**Assignment**
Write out, word for word, every line in the data below from the one containing "which we can" to the one containing "degree $-1$ and so on.", both of them included.

Stored items from a collection:
···

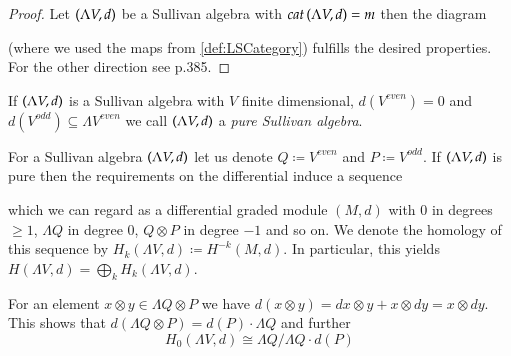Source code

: \begin{proof}

 Let $(\Lambda V,d)$ be a Sullivan algebra with $cat \, (\Lambda V,d) = m$ then the diagram 

  \centerline{
  }
(where we used the maps from \ref{def:LSCategory}) fulfills the desired properties.
For the other direction see \cite{Felix2001} p.385.

% 
% 
 
\end{proof}

\begin{Definition}
 If $(\Lambda V,d)$ is a Sullivan algebra with $V$ finite dimensional, $d(V^{even}) = 0$
 and $d(V^{odd}) \subseteq \Lambda V^{even}$ we call $(\Lambda V,d)$ a \emph{pure Sullivan algebra}.
\end{Definition}

For a Sullivan algebra $(\Lambda V,d)$ let us denote $ Q \coloneqq V^{even}$ and $P \coloneqq V^{odd}$.
If $(\Lambda V,d)$ is pure then the requirements on the differential induce a sequence

\centerline{
}

which we can regard as a differential graded module $(M,d)$ with $0$ in degrees $\geq 1$, $\Lambda Q$ in degree $0$,
$Q \otimes P$ in degree $-1$ and so on.
We denote the homology of this sequence by $H_k(\Lambda V,d) \coloneqq H^{-k}(M,d)$. In particular, this yields
$ H(\Lambda V,d) = \bigoplus_k H_k(\Lambda V,d)$. \par
For an element $x \otimes y \in \Lambda Q \otimes P$ we have 
$ d( x \otimes y) = dx \otimes y + x \otimes dy = x \otimes dy$. This shows that
$d( \Lambda Q \otimes P) = d(P) \cdot \Lambda Q$ and further
$$H_0(\Lambda V, d) \cong \Lambda Q / \Lambda Q \cdot d(P)$$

···

**Solution to this task**
which we can regard as a differential graded module $(M,d)$ with $0$ in degrees $\geq 1$, $\Lambda Q$ in degree $0$,
$Q \otimes P$ in degree $-1$ and so on.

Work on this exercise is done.